■ **Work task**: All entries must be transcribed without a single difference.
Start of Data for this task
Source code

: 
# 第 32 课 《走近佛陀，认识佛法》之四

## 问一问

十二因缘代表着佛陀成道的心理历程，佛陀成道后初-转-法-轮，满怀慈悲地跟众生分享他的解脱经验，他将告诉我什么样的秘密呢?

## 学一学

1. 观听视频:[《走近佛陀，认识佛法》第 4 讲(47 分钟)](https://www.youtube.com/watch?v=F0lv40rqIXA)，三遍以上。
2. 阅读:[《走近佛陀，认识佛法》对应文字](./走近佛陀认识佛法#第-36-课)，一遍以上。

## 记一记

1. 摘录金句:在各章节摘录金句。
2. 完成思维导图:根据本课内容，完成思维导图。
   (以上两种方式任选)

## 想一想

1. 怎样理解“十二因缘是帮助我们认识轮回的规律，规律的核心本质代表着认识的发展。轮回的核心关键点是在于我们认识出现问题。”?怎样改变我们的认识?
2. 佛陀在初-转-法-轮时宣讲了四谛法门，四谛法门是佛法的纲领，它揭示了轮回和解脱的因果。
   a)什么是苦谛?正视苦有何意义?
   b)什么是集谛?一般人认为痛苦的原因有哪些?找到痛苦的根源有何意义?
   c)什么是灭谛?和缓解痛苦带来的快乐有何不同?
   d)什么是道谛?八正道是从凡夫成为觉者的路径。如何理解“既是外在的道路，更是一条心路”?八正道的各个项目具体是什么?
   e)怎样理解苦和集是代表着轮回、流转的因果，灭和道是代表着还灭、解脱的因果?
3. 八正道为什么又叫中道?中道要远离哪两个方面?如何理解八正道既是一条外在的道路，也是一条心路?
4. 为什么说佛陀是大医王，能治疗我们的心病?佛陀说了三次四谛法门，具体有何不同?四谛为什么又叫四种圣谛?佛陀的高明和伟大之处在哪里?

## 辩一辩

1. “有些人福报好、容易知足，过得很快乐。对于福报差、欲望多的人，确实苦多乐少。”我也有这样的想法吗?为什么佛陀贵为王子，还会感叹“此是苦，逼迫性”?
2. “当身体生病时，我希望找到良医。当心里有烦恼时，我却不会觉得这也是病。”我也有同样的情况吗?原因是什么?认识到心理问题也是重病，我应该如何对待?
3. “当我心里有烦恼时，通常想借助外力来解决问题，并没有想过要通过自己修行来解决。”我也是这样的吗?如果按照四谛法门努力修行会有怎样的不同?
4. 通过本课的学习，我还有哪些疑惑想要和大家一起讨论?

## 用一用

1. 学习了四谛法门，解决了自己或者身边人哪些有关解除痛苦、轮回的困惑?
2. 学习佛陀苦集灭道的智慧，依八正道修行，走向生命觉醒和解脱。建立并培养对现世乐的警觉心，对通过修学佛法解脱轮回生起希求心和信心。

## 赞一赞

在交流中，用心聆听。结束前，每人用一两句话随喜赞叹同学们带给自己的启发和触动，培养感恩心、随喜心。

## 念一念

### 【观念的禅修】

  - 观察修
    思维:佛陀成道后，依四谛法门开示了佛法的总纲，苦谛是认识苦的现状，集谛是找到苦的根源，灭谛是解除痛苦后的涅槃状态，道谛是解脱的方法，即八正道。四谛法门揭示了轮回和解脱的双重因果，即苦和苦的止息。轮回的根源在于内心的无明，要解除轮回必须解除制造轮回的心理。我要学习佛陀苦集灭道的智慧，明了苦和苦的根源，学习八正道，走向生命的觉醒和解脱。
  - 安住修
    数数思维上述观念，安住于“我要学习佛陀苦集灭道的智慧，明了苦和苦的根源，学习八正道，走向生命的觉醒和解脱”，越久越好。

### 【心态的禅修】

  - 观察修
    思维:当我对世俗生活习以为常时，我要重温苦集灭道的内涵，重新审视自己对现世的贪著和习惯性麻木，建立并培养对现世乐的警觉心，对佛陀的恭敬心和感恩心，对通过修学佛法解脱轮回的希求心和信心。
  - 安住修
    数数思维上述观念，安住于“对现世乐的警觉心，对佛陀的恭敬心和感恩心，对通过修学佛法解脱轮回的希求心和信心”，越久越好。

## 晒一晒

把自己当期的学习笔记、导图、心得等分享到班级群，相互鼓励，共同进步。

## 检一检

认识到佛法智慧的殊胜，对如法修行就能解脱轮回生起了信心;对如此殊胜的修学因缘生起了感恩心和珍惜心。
End of Data for this task
■ **Finished task**:
Source code

: 
# 第 32 课 《走近佛陀，认识佛法》之四

## 问一问

十二因缘代表着佛陀成道的心理历程，佛陀成道后初-转-法-轮，满怀慈悲地跟众生分享他的解脱经验，他将告诉我什么样的秘密呢?

## 学一学

1. 观听视频:[《走近佛陀，认识佛法》第 4 讲(47 分钟)](https://www.youtube.com/watch?v=F0lv40rqIXA)，三遍以上。
2. 阅读:[《走近佛陀，认识佛法》对应文字](./走近佛陀认识佛法#第-36-课)，一遍以上。

## 记一记

1. 摘录金句:在各章节摘录金句。
2. 完成思维导图:根据本课内容，完成思维导图。
   (以上两种方式任选)

## 想一想

1. 怎样理解“十二因缘是帮助我们认识轮回的规律，规律的核心本质代表着认识的发展。轮回的核心关键点是在于我们认识出现问题。”?怎样改变我们的认识?
2. 佛陀在初-转-法-轮时宣讲了四谛法门，四谛法门是佛法的纲领，它揭示了轮回和解脱的因果。
   a)什么是苦谛?正视苦有何意义?
   b)什么是集谛?一般人认为痛苦的原因有哪些?找到痛苦的根源有何意义?
   c)什么是灭谛?和缓解痛苦带来的快乐有何不同?
   d)什么是道谛?八正道是从凡夫成为觉者的路径。如何理解“既是外在的道路，更是一条心路”?八正道的各个项目具体是什么?
   e)怎样理解苦和集是代表着轮回、流转的因果，灭和道是代表着还灭、解脱的因果?
3. 八正道为什么又叫中道?中道要远离哪两个方面?如何理解八正道既是一条外在的道路，也是一条心路?
4. 为什么说佛陀是大医王，能治疗我们的心病?佛陀说了三次四谛法门，具体有何不同?四谛为什么又叫四种圣谛?佛陀的高明和伟大之处在哪里?

## 辩一辩

1. “有些人福报好、容易知足，过得很快乐。对于福报差、欲望多的人，确实苦多乐少。”我也有这样的想法吗?为什么佛陀贵为王子，还会感叹“此是苦，逼迫性”?
2. “当身体生病时，我希望找到良医。当心里有烦恼时，我却不会觉得这也是病。”我也有同样的情况吗?原因是什么?认识到心理问题也是重病，我应该如何对待?
3. “当我心里有烦恼时，通常想借助外力来解决问题，并没有想过要通过自己修行来解决。”我也是这样的吗?如果按照四谛法门努力修行会有怎样的不同?
4. 通过本课的学习，我还有哪些疑惑想要和大家一起讨论?

## 用一用

1. 学习了四谛法门，解决了自己或者身边人哪些有关解除痛苦、轮回的困惑?
2. 学习佛陀苦集灭道的智慧，依八正道修行，走向生命觉醒和解脱。建立并培养对现世乐的警觉心，对通过修学佛法解脱轮回生起希求心和信心。

## 赞一赞

在交流中，用心聆听。结束前，每人用一两句话随喜赞叹同学们带给自己的启发和触动，培养感恩心、随喜心。

## 念一念

### 【观念的禅修】

  - 观察修
    思维:佛陀成道后，依四谛法门开示了佛法的总纲，苦谛是认识苦的现状，集谛是找到苦的根源，灭谛是解除痛苦后的涅槃状态，道谛是解脱的方法，即八正道。四谛法门揭示了轮回和解脱的双重因果，即苦和苦的止息。轮回的根源在于内心的无明，要解除轮回必须解除制造轮回的心理。我要学习佛陀苦集灭道的智慧，明了苦和苦的根源，学习八正道，走向生命的觉醒和解脱。
  - 安住修
    数数思维上述观念，安住于“我要学习佛陀苦集灭道的智慧，明了苦和苦的根源，学习八正道，走向生命的觉醒和解脱”，越久越好。

### 【心态的禅修】

  - 观察修
    思维:当我对世俗生活习以为常时，我要重温苦集灭道的内涵，重新审视自己对现世的贪著和习惯性麻木，建立并培养对现世乐的警觉心，对佛陀的恭敬心和感恩心，对通过修学佛法解脱轮回的希求心和信心。
  - 安住修
    数数思维上述观念，安住于“对现世乐的警觉心，对佛陀的恭敬心和感恩心，对通过修学佛法解脱轮回的希求心和信心”，越久越好。

## 晒一晒

把自己当期的学习笔记、导图、心得等分享到班级群，相互鼓励，共同进步。

## 检一检

认识到佛法智慧的殊胜，对如法修行就能解脱轮回生起了信心;对如此殊胜的修学因缘生起了感恩心和珍惜心。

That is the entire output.